Tech's Manifesto Problem

Tech's Manifesto Problem

By Anna Muratova

Tech has a manifesto problem. Not a shortage. A quality control issue. When an industry starts writing manifestos, it means the informal arguments have stopped working.

In 2023 and 2024, two landed: Marc Andreessen's "The Techno-Optimist Manifesto" and Jason Crawford's introduction to "The Techno-Humanist Manifesto." Both defend progress. Both push back against degrowth and cultural pessimism. Both arrived the moment large language models forced the conversation from theoretical to urgent.

Andreessen writes a sermon. Crawford writes a case brief.

Andreessen's manifesto reads like a creed. "We believe" repeated dozens of times. No citations, no counterarguments engaged. The structure borrows from religious texts: articles of faith, a named enemy, a call to conversion.

His AI position is doctrine:

"Artificial Intelligence is our alchemy, our Philosopher's Stone."

Any deceleration of AI "will cost lives. Deaths that were preventable by the AI that was prevented from existing is a form of murder." That turns policy debate into moral absolute. It makes cost-benefit analysis heresy by definition.

Crawford opens with data. Productivity slowdowns across decades. 75% of young people saying "the future is frightening." Specific institutional failures: FDA testing delays, California's rail disaster, Golden Rice blocked for decades.

On AI, he's measured:

LLMs have "created a general kind of artificial intelligence" that is either "the next big thing in software" or "the next dominant species that will replace humanity."

He names the range without collapsing it.

The machine question, literally

Andreessen frames AI as evolution's next step. The "techno-capital machine," borrowed from Nick Land, treats intelligence and energy as inputs to a feedback loop driven "to infinity." AI is a "universal problem solver." The prescription: build it, accelerate it, remove friction.

Crawford flags the philosophical trap underneath. Accelerationism's goal is to follow "the will of the universe" or "preserve the light of consciousness," but not your consciousness, necessarily. When the technology is intelligence itself, that stops being abstract.
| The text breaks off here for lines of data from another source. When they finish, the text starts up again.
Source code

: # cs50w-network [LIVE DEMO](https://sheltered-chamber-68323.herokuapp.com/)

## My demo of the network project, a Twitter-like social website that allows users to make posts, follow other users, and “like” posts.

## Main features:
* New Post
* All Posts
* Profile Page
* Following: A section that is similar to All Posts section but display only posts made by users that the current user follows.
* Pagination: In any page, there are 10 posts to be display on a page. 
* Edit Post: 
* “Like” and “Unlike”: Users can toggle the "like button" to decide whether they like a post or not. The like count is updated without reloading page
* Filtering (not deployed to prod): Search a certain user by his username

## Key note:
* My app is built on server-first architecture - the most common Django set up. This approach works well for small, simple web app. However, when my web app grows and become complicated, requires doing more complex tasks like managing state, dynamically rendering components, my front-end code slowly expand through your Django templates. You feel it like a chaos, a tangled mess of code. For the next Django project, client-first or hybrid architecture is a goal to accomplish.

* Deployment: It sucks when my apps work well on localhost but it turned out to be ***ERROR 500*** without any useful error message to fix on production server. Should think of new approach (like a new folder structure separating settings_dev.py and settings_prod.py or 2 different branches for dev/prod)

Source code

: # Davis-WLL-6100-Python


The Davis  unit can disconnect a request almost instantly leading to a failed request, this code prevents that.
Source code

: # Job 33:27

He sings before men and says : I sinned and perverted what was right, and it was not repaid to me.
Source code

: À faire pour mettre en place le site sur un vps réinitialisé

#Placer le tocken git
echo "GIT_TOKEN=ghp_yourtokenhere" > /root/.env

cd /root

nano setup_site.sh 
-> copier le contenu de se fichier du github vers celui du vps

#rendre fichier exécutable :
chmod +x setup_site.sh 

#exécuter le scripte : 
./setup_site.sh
If the optimization target is "intelligence in the universe" rather than "human well-being," the logical endpoint doesn't require humans.

Both share a blind spot. Andreessen cites Nordhaus's finding that technology creators capture only 2% of generated value. That number comes from a 2004 paper studying 20th-century innovations. Whether the same ratio holds for foundation models, where training runs cost hundreds of millions and three to five companies control the infrastructure, is the central economic question of the decade. Citing a pre-transformer-era ratio as settled proof is the kind of move that makes skeptics stop reading.

Crawford sidesteps distribution too. His framework centers agency: humans should shape AI, not be shaped by it. But agency requires access to the levers, and those levers sit inside organizations with very specific incentive structures.

The enemy problem

Andreessen names enemies in bulk: ESG, the Precautionary Principle, "trust and safety," degrowth. All framed as "zombie ideas, many derived from Communism."

Crawford names specific failures: permitting delays, FDA bottlenecks, Sri Lanka's fertilizer ban. Every claim is checkable. The criticism lands because it's falsifiable.

For AI policy, this distinction matters. When you list "trust and safety" as an enemy alongside Communism, you bundle people who want to ban AI with people building evaluation frameworks for it. Anyone who has shipped production ML knows the difference between safety theater and risk assessment. Andreessen's framing collapses that. Crawford preserves it: "The right message is not 'don't worry!' but 'here's how we will solve it.'"

What neither manifesto builds

Neither engages with the labor question. What happens when LLMs automate significant portions of knowledge work? Andreessen waves it away with comparative advantage. Crawford acknowledges "technological unemployment" but defers. For manifestos published after GPT-4, that's a conspicuous gap.

Neither addresses the questions: Who trains the frontier models. Who prices API access. Who decides the alignment targets. A manifesto about AI that doesn't address the structure of the AI industry is like a manifesto about electricity that doesn't mention who owns the grid.

Neither manifesto answers that. One of them has the structure to try.